_AIM OF THE TASK_
What is needed is an exact copy of the line where "- 🏠 **Structural drying**" appears plus every later line in the material.

_RECORD EXTRACTS_
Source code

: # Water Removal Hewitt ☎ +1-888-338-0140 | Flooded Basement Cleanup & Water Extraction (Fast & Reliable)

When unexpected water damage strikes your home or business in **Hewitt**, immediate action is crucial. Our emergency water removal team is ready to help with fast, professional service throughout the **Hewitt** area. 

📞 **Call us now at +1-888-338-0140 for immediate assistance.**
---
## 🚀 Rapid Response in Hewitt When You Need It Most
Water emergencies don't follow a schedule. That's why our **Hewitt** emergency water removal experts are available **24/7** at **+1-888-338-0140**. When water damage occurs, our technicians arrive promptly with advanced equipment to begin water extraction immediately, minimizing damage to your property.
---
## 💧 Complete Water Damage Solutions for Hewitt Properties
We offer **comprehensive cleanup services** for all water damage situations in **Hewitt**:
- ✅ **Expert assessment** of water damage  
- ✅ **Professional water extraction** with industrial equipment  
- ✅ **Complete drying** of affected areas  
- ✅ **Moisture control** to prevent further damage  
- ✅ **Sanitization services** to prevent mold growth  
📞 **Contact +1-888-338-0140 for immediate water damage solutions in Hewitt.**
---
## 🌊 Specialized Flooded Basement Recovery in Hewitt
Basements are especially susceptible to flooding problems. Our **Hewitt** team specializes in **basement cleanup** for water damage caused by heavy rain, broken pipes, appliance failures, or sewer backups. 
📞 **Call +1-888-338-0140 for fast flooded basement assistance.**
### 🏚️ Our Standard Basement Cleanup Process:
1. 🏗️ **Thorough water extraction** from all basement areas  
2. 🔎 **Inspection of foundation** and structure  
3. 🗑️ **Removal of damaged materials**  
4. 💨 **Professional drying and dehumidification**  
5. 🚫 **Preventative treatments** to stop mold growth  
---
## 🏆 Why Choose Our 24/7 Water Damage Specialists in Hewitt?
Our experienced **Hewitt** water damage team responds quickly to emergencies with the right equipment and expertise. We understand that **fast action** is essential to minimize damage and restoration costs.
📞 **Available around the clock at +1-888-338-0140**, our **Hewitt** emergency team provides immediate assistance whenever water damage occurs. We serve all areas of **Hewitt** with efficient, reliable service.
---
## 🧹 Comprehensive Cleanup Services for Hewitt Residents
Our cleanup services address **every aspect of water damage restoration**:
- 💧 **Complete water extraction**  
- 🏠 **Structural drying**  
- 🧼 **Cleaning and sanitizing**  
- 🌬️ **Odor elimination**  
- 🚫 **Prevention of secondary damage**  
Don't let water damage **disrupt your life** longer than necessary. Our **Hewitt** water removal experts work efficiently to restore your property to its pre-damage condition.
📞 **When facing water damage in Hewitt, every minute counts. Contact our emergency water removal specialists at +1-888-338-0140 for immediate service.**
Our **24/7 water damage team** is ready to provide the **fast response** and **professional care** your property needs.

_EXERCISE ANSWER_
- 🏠 **Structural drying**  
- 🧼 **Cleaning and sanitizing**  
- 🌬️ **Odor elimination**  
- 🚫 **Prevention of secondary damage**  
Don't let water damage **disrupt your life** longer than necessary. Our **Hewitt** water removal experts work efficiently to restore your property to its pre-damage condition.
📞 **When facing water damage in Hewitt, every minute counts. Contact our emergency water removal specialists at +1-888-338-0140 for immediate service.**
Our **24/7 water damage team** is ready to provide the **fast response** and **professional care** your property needs.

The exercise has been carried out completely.